Em 2010, seu aliado Jorge Amanajás foi derrotado por Camilo Capiberibe (PSB), filho de Capi, na disputa pelo governo do estado. Na disputa pelo Senado, Gilvam Borges perdeu novamente nas urnas, mas assumiu o mandato de senador após a candidatura de João Capiberibe ser impugnada com base na Lei da Ficha Limpa. A vitória durou pouco: em 2011, o ex-governador conseguiu uma reversão na Justiça e pôde exercer o cargo até 2018, deixando o adversário sem mandato.
Mais uma vez na disputa para o Senado, Gilvam Borges leva consigo a família: seu irmão Geovani e seu filho Miguel Gil são seus suplentes, enquanto o primo Cabuçu Borges concorre à reeleição na Câmara. Em 2017, Miguel Gil Pinheiro Borges entrou no centro de uma polêmica após ser nomeado por José Sarney para um cargo no Senado, com salário de R$ 4.084,29. A repercussão fez o ex-presidente cancelar a nomeação.

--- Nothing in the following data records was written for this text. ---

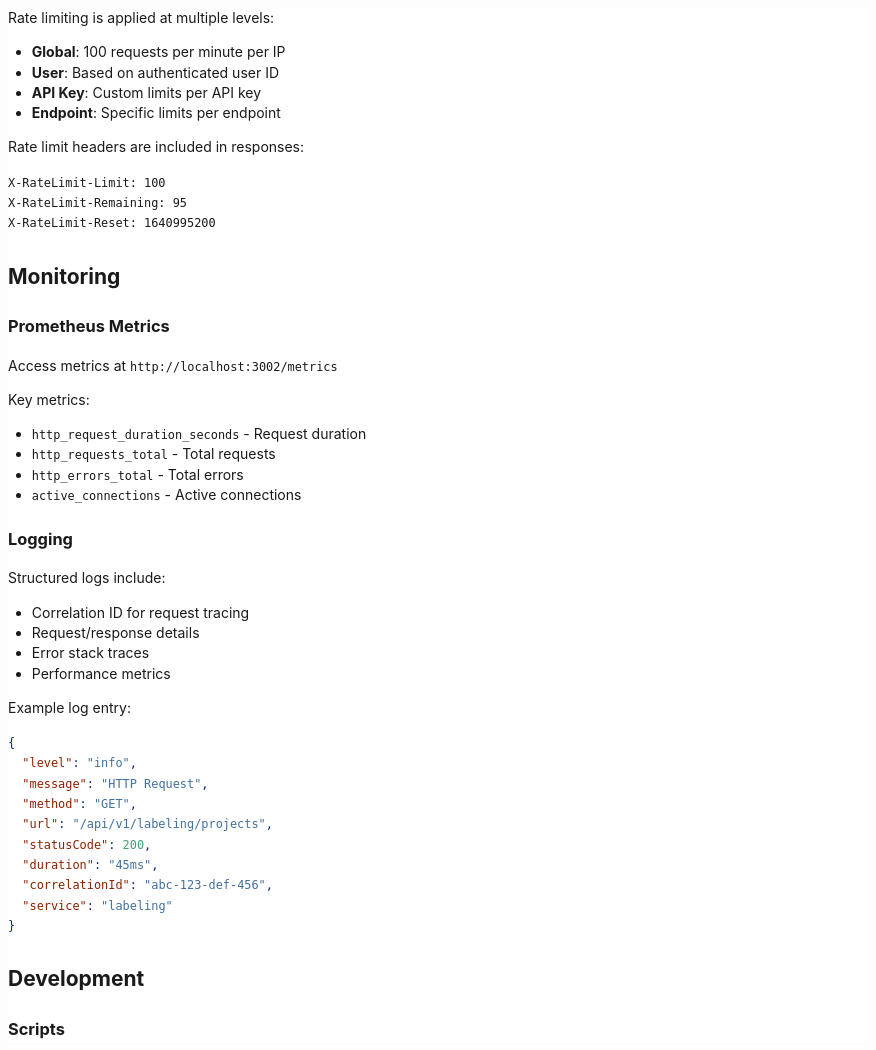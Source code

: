 Rate limiting is applied at multiple levels:

- **Global**: 100 requests per minute per IP
- **User**: Based on authenticated user ID
- **API Key**: Custom limits per API key
- **Endpoint**: Specific limits per endpoint

Rate limit headers are included in responses:

```http
X-RateLimit-Limit: 100
X-RateLimit-Remaining: 95
X-RateLimit-Reset: 1640995200
```

## Monitoring

### Prometheus Metrics

Access metrics at `http://localhost:3002/metrics`

Key metrics:
- `http_request_duration_seconds` - Request duration
- `http_requests_total` - Total requests
- `http_errors_total` - Total errors
- `active_connections` - Active connections

### Logging

Structured logs include:
- Correlation ID for request tracing
- Request/response details
- Error stack traces
- Performance metrics

Example log entry:

```json
{
  "level": "info",
  "message": "HTTP Request",
  "method": "GET",
  "url": "/api/v1/labeling/projects",
  "statusCode": 200,
  "duration": "45ms",
  "correlationId": "abc-123-def-456",
  "service": "labeling"
}
```

## Development

### Scripts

WALDEZ TEM LIGAÇÃO DIRETA COM AMCEL
Candidato a governador, João Capiberibe lidera as pesquisas de intenção de voto contra o senador Davi Alcolumbre (DEM) e o candidato à reeleição Waldez Góes (PDT), outro político intimamente ligado à Amcel.
Em 2017, ele recebeu a nova diretoria da empresa no Palácio do Setentrião e anunciou seu apoio à entrada da Amcel no mercado de grãos, com o plantio de 20 mil hectares de soja. Na campanha de 2014, o grupo nipônico doou R$ 20 mil para a eleição de Waldez.

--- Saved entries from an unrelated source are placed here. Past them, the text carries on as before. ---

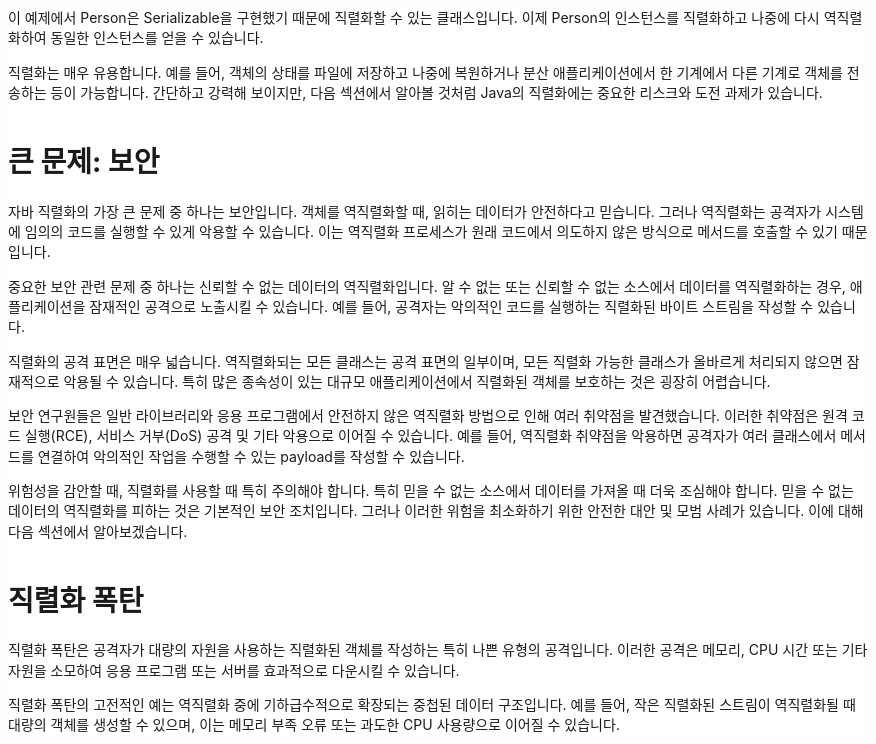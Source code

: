 이 예제에서 Person은 Serializable을 구현했기 때문에 직렬화할 수 있는 클래스입니다. 이제 Person의 인스턴스를 직렬화하고 나중에 다시 역직렬화하여 동일한 인스턴스를 얻을 수 있습니다.

직렬화는 매우 유용합니다. 예를 들어, 객체의 상태를 파일에 저장하고 나중에 복원하거나 분산 애플리케이션에서 한 기계에서 다른 기계로 객체를 전송하는 등이 가능합니다. 간단하고 강력해 보이지만, 다음 섹션에서 알아볼 것처럼 Java의 직렬화에는 중요한 리스크와 도전 과제가 있습니다.

# 큰 문제: 보안



<ins class="adsbygoogle"
     style="display:block"
     data-ad-client="ca-pub-4877378276818686"
     data-ad-slot="1898504329"
     data-ad-format="auto"
     data-full-width-responsive="true"></ins>

<script>
     (adsbygoogle = window.adsbygoogle || []).push({});
</script>

자바 직렬화의 가장 큰 문제 중 하나는 보안입니다. 객체를 역직렬화할 때, 읽히는 데이터가 안전하다고 믿습니다. 그러나 역직렬화는 공격자가 시스템에 임의의 코드를 실행할 수 있게 악용할 수 있습니다. 이는 역직렬화 프로세스가 원래 코드에서 의도하지 않은 방식으로 메서드를 호출할 수 있기 때문입니다.

중요한 보안 관련 문제 중 하나는 신뢰할 수 없는 데이터의 역직렬화입니다. 알 수 없는 또는 신뢰할 수 없는 소스에서 데이터를 역직렬화하는 경우, 애플리케이션을 잠재적인 공격으로 노출시킬 수 있습니다. 예를 들어, 공격자는 악의적인 코드를 실행하는 직렬화된 바이트 스트림을 작성할 수 있습니다.

직렬화의 공격 표면은 매우 넓습니다. 역직렬화되는 모든 클래스는 공격 표면의 일부이며, 모든 직렬화 가능한 클래스가 올바르게 처리되지 않으면 잠재적으로 악용될 수 있습니다. 특히 많은 종속성이 있는 대규모 애플리케이션에서 직렬화된 객체를 보호하는 것은 굉장히 어렵습니다.

보안 연구원들은 일반 라이브러리와 응용 프로그램에서 안전하지 않은 역직렬화 방법으로 인해 여러 취약점을 발견했습니다. 이러한 취약점은 원격 코드 실행(RCE), 서비스 거부(DoS) 공격 및 기타 악용으로 이어질 수 있습니다. 예를 들어, 역직렬화 취약점을 악용하면 공격자가 여러 클래스에서 메서드를 연결하여 악의적인 작업을 수행할 수 있는 payload를 작성할 수 있습니다.



<ins class="adsbygoogle"
     style="display:block"
     data-ad-client="ca-pub-4877378276818686"
     data-ad-slot="1898504329"
     data-ad-format="auto"
     data-full-width-responsive="true"></ins>

<script>
     (adsbygoogle = window.adsbygoogle || []).push({});
</script>

위험성을 감안할 때, 직렬화를 사용할 때 특히 주의해야 합니다. 특히 믿을 수 없는 소스에서 데이터를 가져올 때 더욱 조심해야 합니다. 믿을 수 없는 데이터의 역직렬화를 피하는 것은 기본적인 보안 조치입니다. 그러나 이러한 위험을 최소화하기 위한 안전한 대안 및 모범 사례가 있습니다. 이에 대해 다음 섹션에서 알아보겠습니다.

# 직렬화 폭탄

직렬화 폭탄은 공격자가 대량의 자원을 사용하는 직렬화된 객체를 작성하는 특히 나쁜 유형의 공격입니다. 이러한 공격은 메모리, CPU 시간 또는 기타 자원을 소모하여 응용 프로그램 또는 서버를 효과적으로 다운시킬 수 있습니다.

직렬화 폭탄의 고전적인 예는 역직렬화 중에 기하급수적으로 확장되는 중첩된 데이터 구조입니다. 예를 들어, 작은 직렬화된 스트림이 역직렬화될 때 대량의 객체를 생성할 수 있으며, 이는 메모리 부족 오류 또는 과도한 CPU 사용량으로 이어질 수 있습니다.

Entre os governadores brasileiros, o pedetista é o líder em processos na Justiça, sendo réu em quatro processos, todos referentes a fraudes em licitações. Embora a família não declare nenhum bem rural, seu filho, o deputado federal Roberto Góes (PDT), é membro ativo da Frente Parlamentar da Agropecuária.
Outro membro da FPA, André Abdon (PP) é filho do ex-deputado estadual Zeca Abdon (PSDB), dono da Agropecuária Lago Novo, destinada à criação de búfalos em Santana. Em 2016, Abdon indicou sua irmã para o cargo de diretora da Superintendência do Desenvolvimento da Amazônia (Sudam), responsável pela aprovação de projetos de desenvolvimento financiados por empréstimos públicos.